[INPUT DATA Boundary: Start]
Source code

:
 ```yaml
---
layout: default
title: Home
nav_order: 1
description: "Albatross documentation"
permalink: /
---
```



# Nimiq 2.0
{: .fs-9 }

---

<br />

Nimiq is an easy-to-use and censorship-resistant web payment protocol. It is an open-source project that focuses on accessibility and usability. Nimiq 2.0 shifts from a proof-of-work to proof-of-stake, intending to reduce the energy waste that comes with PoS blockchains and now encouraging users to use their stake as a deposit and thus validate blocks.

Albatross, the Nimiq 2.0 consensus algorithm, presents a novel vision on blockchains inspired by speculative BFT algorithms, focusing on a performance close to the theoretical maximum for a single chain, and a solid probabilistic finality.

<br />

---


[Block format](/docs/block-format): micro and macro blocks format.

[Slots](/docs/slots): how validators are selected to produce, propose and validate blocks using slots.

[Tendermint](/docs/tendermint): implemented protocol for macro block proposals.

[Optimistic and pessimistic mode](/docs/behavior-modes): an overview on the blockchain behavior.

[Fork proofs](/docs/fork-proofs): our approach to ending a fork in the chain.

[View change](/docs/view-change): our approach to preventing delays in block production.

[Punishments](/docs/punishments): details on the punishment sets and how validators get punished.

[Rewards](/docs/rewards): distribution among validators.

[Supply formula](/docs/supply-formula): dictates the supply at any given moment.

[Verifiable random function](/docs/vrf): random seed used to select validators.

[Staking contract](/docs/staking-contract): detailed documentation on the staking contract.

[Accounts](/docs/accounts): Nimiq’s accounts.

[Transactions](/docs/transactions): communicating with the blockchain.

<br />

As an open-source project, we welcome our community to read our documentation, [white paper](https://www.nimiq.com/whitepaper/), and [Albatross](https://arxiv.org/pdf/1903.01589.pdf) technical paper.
[INPUT DATA Boundary: End]
The first line of the records begins the span, and the line containing "Nimiq is an" ends it. Reproduce that span exactly, both ends included.

SOLUTION TO THIS EXERCISE:
Source code

:
 ```yaml
---
layout: default
title: Home
nav_order: 1
description: "Albatross documentation"
permalink: /
---
```



# Nimiq 2.0
{: .fs-9 }

---

<br />

Nimiq is an easy-to-use and censorship-resistant web payment protocol. It is an open-source project that focuses on accessibility and usability. Nimiq 2.0 shifts from a proof-of-work to proof-of-stake, intending to reduce the energy waste that comes with PoS blockchains and now encouraging users to use their stake as a deposit and thus validate blocks.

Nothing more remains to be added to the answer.